Glocal Econ 11: Fiat Paper Tigers and Chinese Miracles

Homework Due:

  • Web of Debt Chapters 26 & 27
  • Wizards of Money 12: The Imperial Budget and the Mythical Lock-Box
  • Chris Martensen’s The Crash Course
  • Extra credit: Zeitgeist Moving Forward or Unwelcome Guests Episode 573: I Spit in the Face of the Money God (Mike Ruppert on the Collapse of the Infinite Growth Paradigm) or episode 575: From Oily Sands to Greasy Palms (Canada Pushing Tar Sands on Europe, CETA, TILMA, SPP)
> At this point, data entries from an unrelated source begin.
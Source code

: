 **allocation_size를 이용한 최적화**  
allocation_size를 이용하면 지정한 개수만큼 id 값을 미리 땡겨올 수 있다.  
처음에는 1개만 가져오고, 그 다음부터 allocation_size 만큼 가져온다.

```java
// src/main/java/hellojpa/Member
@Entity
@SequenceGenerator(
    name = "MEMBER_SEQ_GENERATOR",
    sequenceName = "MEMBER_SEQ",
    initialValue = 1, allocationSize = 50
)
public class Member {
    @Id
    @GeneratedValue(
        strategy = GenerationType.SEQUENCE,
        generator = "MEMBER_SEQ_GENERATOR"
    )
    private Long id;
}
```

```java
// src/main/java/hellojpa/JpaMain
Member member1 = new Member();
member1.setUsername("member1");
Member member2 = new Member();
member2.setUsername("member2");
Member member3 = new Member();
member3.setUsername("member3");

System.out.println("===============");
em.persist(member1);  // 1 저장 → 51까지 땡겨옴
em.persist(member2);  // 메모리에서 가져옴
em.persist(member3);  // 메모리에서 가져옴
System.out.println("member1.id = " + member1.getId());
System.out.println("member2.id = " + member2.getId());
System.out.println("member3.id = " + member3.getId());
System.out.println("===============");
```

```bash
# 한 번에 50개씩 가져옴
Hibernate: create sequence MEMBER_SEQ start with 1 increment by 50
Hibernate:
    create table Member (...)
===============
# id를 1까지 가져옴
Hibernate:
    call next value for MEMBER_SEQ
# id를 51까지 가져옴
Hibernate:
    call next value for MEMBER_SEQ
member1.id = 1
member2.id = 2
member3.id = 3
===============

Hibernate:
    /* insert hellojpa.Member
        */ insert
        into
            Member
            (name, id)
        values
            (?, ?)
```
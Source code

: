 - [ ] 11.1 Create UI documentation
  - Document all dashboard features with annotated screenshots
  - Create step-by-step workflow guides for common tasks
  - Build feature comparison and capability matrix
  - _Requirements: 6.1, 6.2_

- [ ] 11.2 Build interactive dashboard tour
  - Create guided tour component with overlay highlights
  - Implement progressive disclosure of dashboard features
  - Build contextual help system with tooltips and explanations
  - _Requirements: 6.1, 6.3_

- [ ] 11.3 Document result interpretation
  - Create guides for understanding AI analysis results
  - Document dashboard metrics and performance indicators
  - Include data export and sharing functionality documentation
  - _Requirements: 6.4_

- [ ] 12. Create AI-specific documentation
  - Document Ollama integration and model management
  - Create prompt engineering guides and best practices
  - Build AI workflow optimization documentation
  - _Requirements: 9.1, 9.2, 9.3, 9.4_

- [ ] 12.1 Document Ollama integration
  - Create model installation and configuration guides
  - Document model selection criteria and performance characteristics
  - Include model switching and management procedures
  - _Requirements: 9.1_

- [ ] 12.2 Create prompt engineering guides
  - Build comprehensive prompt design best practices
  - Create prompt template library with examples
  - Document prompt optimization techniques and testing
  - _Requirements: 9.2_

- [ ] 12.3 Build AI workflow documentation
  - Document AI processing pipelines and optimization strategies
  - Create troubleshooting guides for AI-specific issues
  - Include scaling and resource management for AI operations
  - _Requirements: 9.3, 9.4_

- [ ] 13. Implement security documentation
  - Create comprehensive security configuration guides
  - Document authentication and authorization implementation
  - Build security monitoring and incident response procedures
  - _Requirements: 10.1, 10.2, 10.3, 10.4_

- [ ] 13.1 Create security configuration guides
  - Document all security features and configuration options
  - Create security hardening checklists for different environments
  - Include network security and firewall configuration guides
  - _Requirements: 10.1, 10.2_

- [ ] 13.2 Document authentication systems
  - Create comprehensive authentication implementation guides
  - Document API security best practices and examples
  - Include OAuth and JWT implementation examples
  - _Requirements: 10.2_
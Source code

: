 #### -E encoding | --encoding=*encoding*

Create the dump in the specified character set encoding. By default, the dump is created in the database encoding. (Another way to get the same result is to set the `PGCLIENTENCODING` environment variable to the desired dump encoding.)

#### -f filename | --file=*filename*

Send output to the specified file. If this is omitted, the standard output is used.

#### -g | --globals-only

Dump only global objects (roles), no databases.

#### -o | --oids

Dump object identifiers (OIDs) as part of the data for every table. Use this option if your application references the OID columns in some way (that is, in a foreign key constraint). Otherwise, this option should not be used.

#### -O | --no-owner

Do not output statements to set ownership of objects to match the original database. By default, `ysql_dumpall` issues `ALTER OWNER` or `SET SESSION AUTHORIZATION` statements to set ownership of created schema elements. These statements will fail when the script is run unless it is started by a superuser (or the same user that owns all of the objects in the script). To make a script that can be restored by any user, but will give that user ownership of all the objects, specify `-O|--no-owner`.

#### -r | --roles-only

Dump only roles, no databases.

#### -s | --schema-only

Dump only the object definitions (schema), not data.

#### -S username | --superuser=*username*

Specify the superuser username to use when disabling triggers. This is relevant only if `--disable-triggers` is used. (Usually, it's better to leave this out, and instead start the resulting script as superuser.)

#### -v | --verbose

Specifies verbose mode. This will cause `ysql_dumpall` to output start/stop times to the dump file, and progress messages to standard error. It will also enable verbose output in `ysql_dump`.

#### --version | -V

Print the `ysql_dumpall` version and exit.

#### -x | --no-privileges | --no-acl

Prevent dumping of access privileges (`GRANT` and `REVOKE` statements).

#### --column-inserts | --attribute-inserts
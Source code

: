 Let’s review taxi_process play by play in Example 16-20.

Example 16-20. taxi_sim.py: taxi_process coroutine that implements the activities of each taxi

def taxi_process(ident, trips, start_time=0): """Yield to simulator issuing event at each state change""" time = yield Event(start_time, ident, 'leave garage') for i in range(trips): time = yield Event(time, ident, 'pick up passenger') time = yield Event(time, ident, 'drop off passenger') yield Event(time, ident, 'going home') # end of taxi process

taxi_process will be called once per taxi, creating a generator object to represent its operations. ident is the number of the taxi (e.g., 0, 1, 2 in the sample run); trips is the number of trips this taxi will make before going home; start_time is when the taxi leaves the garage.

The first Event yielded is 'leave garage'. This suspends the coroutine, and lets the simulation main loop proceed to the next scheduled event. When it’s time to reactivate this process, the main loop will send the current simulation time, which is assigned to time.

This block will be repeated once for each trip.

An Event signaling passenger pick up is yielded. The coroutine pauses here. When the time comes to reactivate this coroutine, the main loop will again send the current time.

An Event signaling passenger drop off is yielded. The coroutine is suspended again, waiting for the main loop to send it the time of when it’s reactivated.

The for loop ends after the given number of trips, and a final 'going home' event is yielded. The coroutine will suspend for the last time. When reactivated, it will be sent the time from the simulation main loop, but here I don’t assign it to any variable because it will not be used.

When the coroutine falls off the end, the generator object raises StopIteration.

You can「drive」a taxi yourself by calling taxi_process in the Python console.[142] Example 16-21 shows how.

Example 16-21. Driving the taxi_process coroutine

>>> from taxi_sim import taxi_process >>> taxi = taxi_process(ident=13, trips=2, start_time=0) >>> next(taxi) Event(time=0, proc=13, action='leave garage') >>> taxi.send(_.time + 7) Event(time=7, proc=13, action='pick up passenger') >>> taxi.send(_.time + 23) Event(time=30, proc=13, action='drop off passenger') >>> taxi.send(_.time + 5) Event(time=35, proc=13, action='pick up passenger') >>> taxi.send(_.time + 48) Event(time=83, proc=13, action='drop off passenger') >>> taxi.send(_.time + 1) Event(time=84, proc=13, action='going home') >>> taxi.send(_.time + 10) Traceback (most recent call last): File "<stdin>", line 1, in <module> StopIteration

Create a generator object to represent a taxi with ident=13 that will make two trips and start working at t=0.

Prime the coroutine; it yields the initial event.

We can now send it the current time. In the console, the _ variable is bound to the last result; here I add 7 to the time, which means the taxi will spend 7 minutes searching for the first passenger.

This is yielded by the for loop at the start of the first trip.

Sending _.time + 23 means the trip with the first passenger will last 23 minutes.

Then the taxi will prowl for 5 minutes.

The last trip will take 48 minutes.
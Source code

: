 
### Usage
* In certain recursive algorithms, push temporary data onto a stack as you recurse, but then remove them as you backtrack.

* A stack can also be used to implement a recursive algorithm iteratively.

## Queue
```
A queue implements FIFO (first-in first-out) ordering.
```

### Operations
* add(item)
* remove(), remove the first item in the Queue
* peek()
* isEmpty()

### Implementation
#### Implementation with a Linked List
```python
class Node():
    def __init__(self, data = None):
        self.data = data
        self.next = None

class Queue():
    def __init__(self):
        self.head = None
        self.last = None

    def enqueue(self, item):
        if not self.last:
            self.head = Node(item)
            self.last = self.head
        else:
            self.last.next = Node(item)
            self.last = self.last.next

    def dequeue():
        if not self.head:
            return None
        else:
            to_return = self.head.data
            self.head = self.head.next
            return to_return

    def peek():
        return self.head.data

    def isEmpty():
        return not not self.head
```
Questions from Web of Debt

Chapter 26: Poppy Fields, Opium Wars, and Asian Tigers

  1. How did Britain acquire Hong Kong from China?
  2. Who was the “Benjamin Franklin of Japan” and what did Japan learn from Henry Carey? How was this information used to redistribute land from the samurai nobles?
  3. How did the “state-guided market system” overcome the defects of the communist system? How does this relate to the US military-industrial complex? Could we do the same to buy out our samurai class?
  4. Why were the “Tiger” economies of East Asia an embarrassment to the IMF free-market model? What did Washington pressure the Bank of Japan to do, and what was their rationale?
  5. When Tokyo tried to deflate the speculative bubble that resulted how did Wall Street react? Within months how much did the Tokyo market lose?
  6. What bank was involved in the currency attack on Thailand? How did Chalmers Johnson describe what followed with Indonesia and South Korea?
  7. What did Japan propose to defend against this? How did Mark Weisbrot describe the effect of the IMF’s fiscal austerity measures?
  8. If the money transferred into private hands had been distributed to those below the poverty line, how much would it have been per person? How did Michel Chuossudovsky define the twentieth century conquest of nations? What did the Asian crisis mark the end of?
  9. What did Malaysian Prime Minister Mahathir Mohamad contend about the IMF? How did he characterize the role of his country and on what did he blame the collapse of Asian currencies?
  10. What did Mahathir impose? How did it affect the ringgit, Malaysia’s currency? What did Joseph Stiglitz say about this?

Chapter 27: Waking the Sleeping Giant: Lincoln’s Greenback System Comes to China

  1. How is China a threat to US national security? How did Britain deal with this same threat? What did it result in?
  2. Who led the revolution that overthrew 2000 years of Chinese imperial rule? Who was he a protégé of? What were his “Three Principles of the People” based on? How did Hawaii become the base of a Chinese revolution?
  3. When the Chinese Republic become the People’s Republic what happened to this monetary system? Who issued the renminbi or “people’s currency?”
  4. How did the Western embargo affect China? To what level did their economic growth go to? Is this entirely because of low-wage labor? Why or why not?
  5. How does Henry C. K. Liu distinguish between national banking and central banking? When the People’s Bank of China became a central bank in 1995 did it change its function? How did Liu say it would shift?
  6. What other monetary policy distinguishes China? How has it avoided speculative raids?
  7. Describe how the story of Mr. Wu explains “the Chinese miracle.” Compare the US federal debt and the Chinese national debt.
  8. Discussion question: Should the banks and local governments be one and the same? Is it the primary job of a monetary system to recycle money?
  9. How are tax cuts apportioned in the US and China? What are the drawbacks in China? Do they have their own “unaffordable 4H – housing, healthcare, higher education and hope for retirement?”
  10. How would Keynes explain that inflation has stayed low even while the M2 money supply of China has increased by 18.8%? What is the ideal that Germany achieved in four years? Why does China need to export instead? Is there an alternative?
  11. How does China get US securities, US technology and oil while printing up its own sovereign currency? How could China or Japan inflict more damage on the US than a nuclear strike? Which is more dangerous – China or Japan buying US debt with their fiat currency or the US buying out their own debt with US fiat currency?